We then have cronjob calling the API using CURL with settings to use our zip file and sending one extra parameter that will choose what test to run. At the moment the job is fired from gpsi.webperf.eqiad1.wikimedia.cloud.

When we setup the job at BitBar we need to make that the job run on the first available instance (that is not default) so you need to change that in the GUI.

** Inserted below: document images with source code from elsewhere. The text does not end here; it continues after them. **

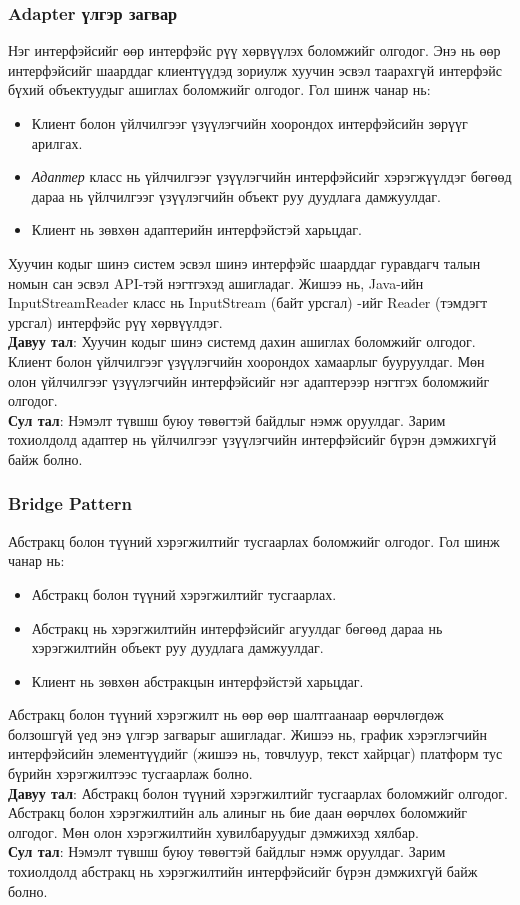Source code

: \subsubsection{Adapter үлгэр загвар}
\quad \quad Нэг интерфэйсийг өөр интерфэйс рүү хөрвүүлэх боломжийг олгодог. Энэ нь өөр интерфэйсийг шаарддаг клиентүүдэд зориулж хуучин эсвэл таарахгүй интерфэйс бүхий объектуудыг ашиглах боломжийг олгодог. Гол шинж чанар нь:
\begin{itemize}
	\item Клиент болон үйлчилгээг үзүүлэгчийн хоорондох интерфэйсийн зөрүүг арилгах.
	\item \textit{Адаптер} класс нь үйлчилгээг үзүүлэгчийн интерфэйсийг хэрэгжүүлдэг бөгөөд дараа нь үйлчилгээг үзүүлэгчийн объект руу дуудлага дамжуулдаг.
	\item Клиент нь зөвхөн адаптерийн интерфэйстэй харьцдаг.
\end{itemize}
Хуучин кодыг шинэ систем эсвэл шинэ интерфэйс шаарддаг гуравдагч талын номын сан эсвэл API-тэй нэгтгэхэд ашигладаг. Жишээ нь, Java-ийн InputStreamReader класс нь InputStream (байт урсгал) -ийг Reader (тэмдэгт урсгал) интерфэйс рүү хөрвүүлдэг.\\
\textbf{Давуу тал}: Хуучин кодыг шинэ системд дахин ашиглах боломжийг олгодог. Клиент болон үйлчилгээг үзүүлэгчийн хоорондох хамаарлыг бууруулдаг. Мөн олон үйлчилгээг үзүүлэгчийн интерфэйсийг нэг адаптерээр нэгтгэх боломжийг олгодог.\\
\textbf{Сул тал}: Нэмэлт түвшш буюу төвөгтэй байдлыг нэмж оруулдаг. Зарим тохиолдолд адаптер нь үйлчилгээг үзүүлэгчийн интерфэйсийг бүрэн дэмжихгүй байж болно.

\subsubsection{Bridge Pattern}
\quad \quad Абстракц болон түүний хэрэгжилтийг тусгаарлах боломжийг олгодог. Гол шинж чанар нь:
\begin{itemize}
	\item Абстракц болон түүний хэрэгжилтийг тусгаарлах.
	\item Абстракц нь хэрэгжилтийн интерфэйсийг агуулдаг бөгөөд дараа нь хэрэгжилтийн объект руу дуудлага дамжуулдаг.
	\item Клиент нь зөвхөн абстракцын интерфэйстэй харьцдаг.
\end{itemize}
Абстракц болон түүний хэрэгжилт нь өөр өөр шалтгаанаар өөрчлөгдөж болзошгүй үед энэ үлгэр загварыг ашигладаг. Жишээ нь, график хэрэглэгчийн интерфэйсийн элементүүдийг (жишээ нь, товчлуур, текст хайрцаг) платформ тус бүрийн хэрэгжилтээс тусгаарлаж болно.\\
\textbf{Давуу тал}: Абстракц болон түүний хэрэгжилтийг тусгаарлах боломжийг олгодог. Абстракц болон хэрэгжилтийн аль алиныг нь бие даан өөрчлөх боломжийг олгодог. Мөн олон хэрэгжилтийн хувилбаруудыг дэмжихэд хялбар.\\
\textbf{Сул тал}: Нэмэлт түвшш буюу төвөгтэй байдлыг нэмж оруулдаг. Зарим тохиолдолд абстракц нь хэрэгжилтийн интерфэйсийг бүрэн дэмжихгүй байж болно.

You also need to pass on which test to run. The BitBar documentation is wrong and the only way to do it is to use the CALABASH_TAGS run parameter. You set that in the GUI. In this example we tell the script to run the webpagereplayChrome.sh.


Performance tests

All configuration and setups for our tests lives in Gerrit in performance/mobile-synthetic-monitoring-tests. To add or change tests you clone the repo and send in your change for review.

Add a test

All configuration files exists in our synthetic monitoring tests repo. Clone the repo and go into the tests folder:

git clone ssh://USERNAME@gerrit.wikimedia.org:29418/performance/mobile-synthetic-monitoring-tests.git

cd mobile-synthetic-monitoring-tests/tests

Change configuration

If you need to change the secrets.json file, the easiest way to do that it to do like this:

  1. Upload a new file to BitBar and check the id for that file.
  2. Login to the runner server and edit the bash scripts that kick off the tests. Change FILE_ID= so it used the new file id.
  3. Done.

Alert and error reporting

We have a three alerts setup to verify that the network and tests work as they should. The alerts verify that we get metrics into Graphite for the phones that uses the 3g, 4g and WebPageReplay tests. The alerts exist in: https://grafana.wikimedia.org/d/frWAt6PMz/synthetic-tool-alerts

We also report error log message to the #bitbar-error-reporting Slack channel (you need to be invited by the performance team). Here we can see smaller kind of failures like one of the runs didn't work, instability in Firefox/Chrome. We use those errors to know if there's something that needs to be tuned or reported upstream.

Troubleshooting

All phones trouble shooting is handled by BitBar. If one phone is "offline" or "online dirty" we contact BitBar on using the BitBar/Wikimedia Slack channel.

Dashboards

The data is reported under the android key in Graphite. Make sure type is android in the dashboard.

Outstanding issues

No outstanding issues at the moment. One thing to keep track of is that maxAutoRetriesCount needs to be set to 0 (not null as it is default) so that BitBar can debug if something fails, else the failing test is just deleted.